Start of Data shown

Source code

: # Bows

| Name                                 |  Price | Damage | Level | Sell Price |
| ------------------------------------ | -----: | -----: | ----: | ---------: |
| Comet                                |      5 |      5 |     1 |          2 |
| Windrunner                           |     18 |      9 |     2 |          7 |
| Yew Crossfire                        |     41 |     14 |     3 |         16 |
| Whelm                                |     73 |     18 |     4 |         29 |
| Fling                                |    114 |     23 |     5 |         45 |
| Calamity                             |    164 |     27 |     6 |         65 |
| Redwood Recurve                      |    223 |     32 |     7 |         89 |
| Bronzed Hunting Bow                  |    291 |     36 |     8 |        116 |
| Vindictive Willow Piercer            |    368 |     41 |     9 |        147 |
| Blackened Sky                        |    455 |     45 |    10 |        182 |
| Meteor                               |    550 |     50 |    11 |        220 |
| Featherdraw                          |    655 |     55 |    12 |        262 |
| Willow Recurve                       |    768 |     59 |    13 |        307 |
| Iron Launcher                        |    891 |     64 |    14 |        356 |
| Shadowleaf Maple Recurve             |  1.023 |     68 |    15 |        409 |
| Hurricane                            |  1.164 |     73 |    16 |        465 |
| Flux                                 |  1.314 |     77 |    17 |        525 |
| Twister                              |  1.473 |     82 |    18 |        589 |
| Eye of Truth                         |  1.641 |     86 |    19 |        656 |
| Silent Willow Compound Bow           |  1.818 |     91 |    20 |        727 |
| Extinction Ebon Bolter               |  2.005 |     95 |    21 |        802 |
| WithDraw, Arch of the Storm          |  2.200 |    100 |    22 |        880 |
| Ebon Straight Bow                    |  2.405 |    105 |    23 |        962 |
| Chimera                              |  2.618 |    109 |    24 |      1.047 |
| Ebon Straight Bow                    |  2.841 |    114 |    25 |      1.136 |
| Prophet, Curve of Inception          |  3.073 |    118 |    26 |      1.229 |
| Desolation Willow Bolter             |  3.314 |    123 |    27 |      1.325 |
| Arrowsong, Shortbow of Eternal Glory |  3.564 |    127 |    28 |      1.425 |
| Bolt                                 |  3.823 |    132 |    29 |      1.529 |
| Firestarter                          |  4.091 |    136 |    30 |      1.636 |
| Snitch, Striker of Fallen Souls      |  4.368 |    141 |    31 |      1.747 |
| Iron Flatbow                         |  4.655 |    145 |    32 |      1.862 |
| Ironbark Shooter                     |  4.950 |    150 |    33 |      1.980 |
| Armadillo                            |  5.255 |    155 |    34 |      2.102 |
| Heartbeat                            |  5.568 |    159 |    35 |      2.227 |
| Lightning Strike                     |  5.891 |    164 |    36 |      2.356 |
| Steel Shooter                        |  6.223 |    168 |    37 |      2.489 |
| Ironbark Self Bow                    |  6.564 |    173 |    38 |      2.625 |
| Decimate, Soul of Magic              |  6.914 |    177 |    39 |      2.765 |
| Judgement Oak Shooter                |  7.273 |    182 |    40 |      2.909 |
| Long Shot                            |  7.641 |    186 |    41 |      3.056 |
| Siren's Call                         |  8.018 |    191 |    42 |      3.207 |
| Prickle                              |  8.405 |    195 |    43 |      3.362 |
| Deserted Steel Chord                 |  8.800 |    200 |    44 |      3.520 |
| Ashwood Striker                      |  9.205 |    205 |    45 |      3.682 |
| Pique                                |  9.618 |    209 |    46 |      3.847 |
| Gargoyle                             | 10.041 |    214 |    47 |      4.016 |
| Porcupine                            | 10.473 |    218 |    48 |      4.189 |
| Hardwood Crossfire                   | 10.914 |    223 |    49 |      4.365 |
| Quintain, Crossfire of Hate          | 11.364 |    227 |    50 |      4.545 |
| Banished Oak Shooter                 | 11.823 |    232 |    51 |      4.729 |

End of Data shown

__Directions for this task__. Repeat all entries. Match them exactly.

__Result for this task__.
Source code

: # Bows

| Name                                 |  Price | Damage | Level | Sell Price |
| ------------------------------------ | -----: | -----: | ----: | ---------: |
| Comet                                |      5 |      5 |     1 |          2 |
| Windrunner                           |     18 |      9 |     2 |          7 |
| Yew Crossfire                        |     41 |     14 |     3 |         16 |
| Whelm                                |     73 |     18 |     4 |         29 |
| Fling                                |    114 |     23 |     5 |         45 |
| Calamity                             |    164 |     27 |     6 |         65 |
| Redwood Recurve                      |    223 |     32 |     7 |         89 |
| Bronzed Hunting Bow                  |    291 |     36 |     8 |        116 |
| Vindictive Willow Piercer            |    368 |     41 |     9 |        147 |
| Blackened Sky                        |    455 |     45 |    10 |        182 |
| Meteor                               |    550 |     50 |    11 |        220 |
| Featherdraw                          |    655 |     55 |    12 |        262 |
| Willow Recurve                       |    768 |     59 |    13 |        307 |
| Iron Launcher                        |    891 |     64 |    14 |        356 |
| Shadowleaf Maple Recurve             |  1.023 |     68 |    15 |        409 |
| Hurricane                            |  1.164 |     73 |    16 |        465 |
| Flux                                 |  1.314 |     77 |    17 |        525 |
| Twister                              |  1.473 |     82 |    18 |        589 |
| Eye of Truth                         |  1.641 |     86 |    19 |        656 |
| Silent Willow Compound Bow           |  1.818 |     91 |    20 |        727 |
| Extinction Ebon Bolter               |  2.005 |     95 |    21 |        802 |
| WithDraw, Arch of the Storm          |  2.200 |    100 |    22 |        880 |
| Ebon Straight Bow                    |  2.405 |    105 |    23 |        962 |
| Chimera                              |  2.618 |    109 |    24 |      1.047 |
| Ebon Straight Bow                    |  2.841 |    114 |    25 |      1.136 |
| Prophet, Curve of Inception          |  3.073 |    118 |    26 |      1.229 |
| Desolation Willow Bolter             |  3.314 |    123 |    27 |      1.325 |
| Arrowsong, Shortbow of Eternal Glory |  3.564 |    127 |    28 |      1.425 |
| Bolt                                 |  3.823 |    132 |    29 |      1.529 |
| Firestarter                          |  4.091 |    136 |    30 |      1.636 |
| Snitch, Striker of Fallen Souls      |  4.368 |    141 |    31 |      1.747 |
| Iron Flatbow                         |  4.655 |    145 |    32 |      1.862 |
| Ironbark Shooter                     |  4.950 |    150 |    33 |      1.980 |
| Armadillo                            |  5.255 |    155 |    34 |      2.102 |
| Heartbeat                            |  5.568 |    159 |    35 |      2.227 |
| Lightning Strike                     |  5.891 |    164 |    36 |      2.356 |
| Steel Shooter                        |  6.223 |    168 |    37 |      2.489 |
| Ironbark Self Bow                    |  6.564 |    173 |    38 |      2.625 |
| Decimate, Soul of Magic              |  6.914 |    177 |    39 |      2.765 |
| Judgement Oak Shooter                |  7.273 |    182 |    40 |      2.909 |
| Long Shot                            |  7.641 |    186 |    41 |      3.056 |
| Siren's Call                         |  8.018 |    191 |    42 |      3.207 |
| Prickle                              |  8.405 |    195 |    43 |      3.362 |
| Deserted Steel Chord                 |  8.800 |    200 |    44 |      3.520 |
| Ashwood Striker                      |  9.205 |    205 |    45 |      3.682 |
| Pique                                |  9.618 |    209 |    46 |      3.847 |
| Gargoyle                             | 10.041 |    214 |    47 |      4.016 |
| Porcupine                            | 10.473 |    218 |    48 |      4.189 |
| Hardwood Crossfire                   | 10.914 |    223 |    49 |      4.365 |
| Quintain, Crossfire of Hate          | 11.364 |    227 |    50 |      4.545 |
| Banished Oak Shooter                 | 11.823 |    232 |    51 |      4.729 |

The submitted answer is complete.